Alaska informal settlement residents in Mamelodi East gather to receive feedback about a housing department report on service delivery and relocation of the community. Picture: Thobile Mathonsi African News Agency (ANA)

“We can’t be comfortable living like this anymore, and if we try to grab land it becomes a problem. We are so disadvantaged and the colour of our skin is contributing …”

Manyama said the leaders had tried to consult with the various departments starting back in 2017, but nothing was forthcoming for the over 5 000 community members who call the area home.

“As usual, for us to be recognised we need to go to the streets and burn tyres and schools so that the government can hear us. We need to fight for everything even though it’s our right, but they would rather shoot us with rubber bullets and smile and take pictures with white people.”

Resident Billy Mametja said he started living in the area in 2008, and he was yet to see any significant progress.

Mametja said it was not safe in the area as live electricity wires were littered all over the place, and all they wanted was a place where they could get just basic services, and then they do the rest for themselves.

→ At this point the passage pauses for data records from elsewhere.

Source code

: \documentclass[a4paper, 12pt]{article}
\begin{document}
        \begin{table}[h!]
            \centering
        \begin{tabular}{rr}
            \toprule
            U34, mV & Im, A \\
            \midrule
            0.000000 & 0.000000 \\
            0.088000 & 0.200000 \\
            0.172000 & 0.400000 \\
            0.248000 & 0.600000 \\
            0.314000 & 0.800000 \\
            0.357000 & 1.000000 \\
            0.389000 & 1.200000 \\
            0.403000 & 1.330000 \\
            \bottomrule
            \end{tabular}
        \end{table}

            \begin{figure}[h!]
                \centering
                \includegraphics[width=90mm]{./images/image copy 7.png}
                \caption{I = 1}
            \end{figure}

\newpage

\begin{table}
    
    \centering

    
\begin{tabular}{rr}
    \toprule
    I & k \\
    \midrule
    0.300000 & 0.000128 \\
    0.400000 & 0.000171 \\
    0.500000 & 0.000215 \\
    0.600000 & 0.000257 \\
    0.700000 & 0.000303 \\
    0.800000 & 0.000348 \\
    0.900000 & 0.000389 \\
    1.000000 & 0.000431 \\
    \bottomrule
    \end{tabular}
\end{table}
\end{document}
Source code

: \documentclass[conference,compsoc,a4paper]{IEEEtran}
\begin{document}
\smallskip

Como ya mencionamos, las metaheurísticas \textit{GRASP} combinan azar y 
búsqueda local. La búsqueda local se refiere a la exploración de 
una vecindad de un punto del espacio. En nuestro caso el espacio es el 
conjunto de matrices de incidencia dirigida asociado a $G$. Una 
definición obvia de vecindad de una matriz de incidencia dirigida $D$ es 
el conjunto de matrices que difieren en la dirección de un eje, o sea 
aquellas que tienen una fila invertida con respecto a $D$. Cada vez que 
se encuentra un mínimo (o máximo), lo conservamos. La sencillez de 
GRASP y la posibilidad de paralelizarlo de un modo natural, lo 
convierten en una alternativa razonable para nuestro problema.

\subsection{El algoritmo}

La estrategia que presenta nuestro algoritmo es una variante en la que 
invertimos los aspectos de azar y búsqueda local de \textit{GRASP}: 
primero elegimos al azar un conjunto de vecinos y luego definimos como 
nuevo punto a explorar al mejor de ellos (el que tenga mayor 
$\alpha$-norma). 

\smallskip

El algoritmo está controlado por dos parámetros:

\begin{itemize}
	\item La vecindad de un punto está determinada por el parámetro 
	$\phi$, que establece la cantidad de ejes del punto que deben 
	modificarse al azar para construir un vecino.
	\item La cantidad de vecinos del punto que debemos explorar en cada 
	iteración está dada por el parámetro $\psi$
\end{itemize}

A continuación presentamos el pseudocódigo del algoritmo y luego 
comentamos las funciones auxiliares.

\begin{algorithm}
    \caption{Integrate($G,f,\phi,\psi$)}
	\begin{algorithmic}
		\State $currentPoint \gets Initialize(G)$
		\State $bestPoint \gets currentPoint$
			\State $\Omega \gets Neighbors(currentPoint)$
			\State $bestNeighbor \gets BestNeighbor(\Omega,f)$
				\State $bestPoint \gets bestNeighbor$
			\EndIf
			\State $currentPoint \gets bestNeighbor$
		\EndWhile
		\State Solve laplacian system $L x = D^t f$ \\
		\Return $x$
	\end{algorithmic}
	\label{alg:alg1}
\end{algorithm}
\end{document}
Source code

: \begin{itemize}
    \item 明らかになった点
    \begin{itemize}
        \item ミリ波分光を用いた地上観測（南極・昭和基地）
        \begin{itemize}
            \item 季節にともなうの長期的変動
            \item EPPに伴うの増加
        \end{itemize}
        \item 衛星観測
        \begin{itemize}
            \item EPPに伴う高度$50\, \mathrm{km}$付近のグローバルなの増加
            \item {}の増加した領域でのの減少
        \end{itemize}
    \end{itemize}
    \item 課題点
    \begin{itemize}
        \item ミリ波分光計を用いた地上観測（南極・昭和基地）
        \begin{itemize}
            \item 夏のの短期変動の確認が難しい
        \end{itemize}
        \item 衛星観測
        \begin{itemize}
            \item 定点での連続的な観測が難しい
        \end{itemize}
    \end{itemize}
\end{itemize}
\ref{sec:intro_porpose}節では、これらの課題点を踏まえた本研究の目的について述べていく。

According to Manyama, they had pleaded with the community to postpone the protest until June 14 following discussions with officials who promised that the area was scheduled for relocation but said it would start in phases.

He said they were promised that at first 2 000 residents would be relocated, with the remaining community members following in due course.

Tshwane MMC for Housing Mpho Mehlapu-Zimu however said she was surprised that community leaders had accused the City of overlooking them for relocation as they had meetings and informed them on how the relocation process would take place.

According to Mehlapu-Zimu, a meeting was convened as far back as February at the Nellmapius community hall, where community leaders, as well as councillors, were shown the presentation of the process, and all parties had agreed upon it.

She said the City was due to relocate roughly 15 000 people, and had only just completed the first phase, relocating 650 people, mainly prioritising places along flood line areas. This included moving people from areas such as Stottelpark, the Mamelodi flood victims, K54 road beneficiaries, as well as Mamelodi camp 1.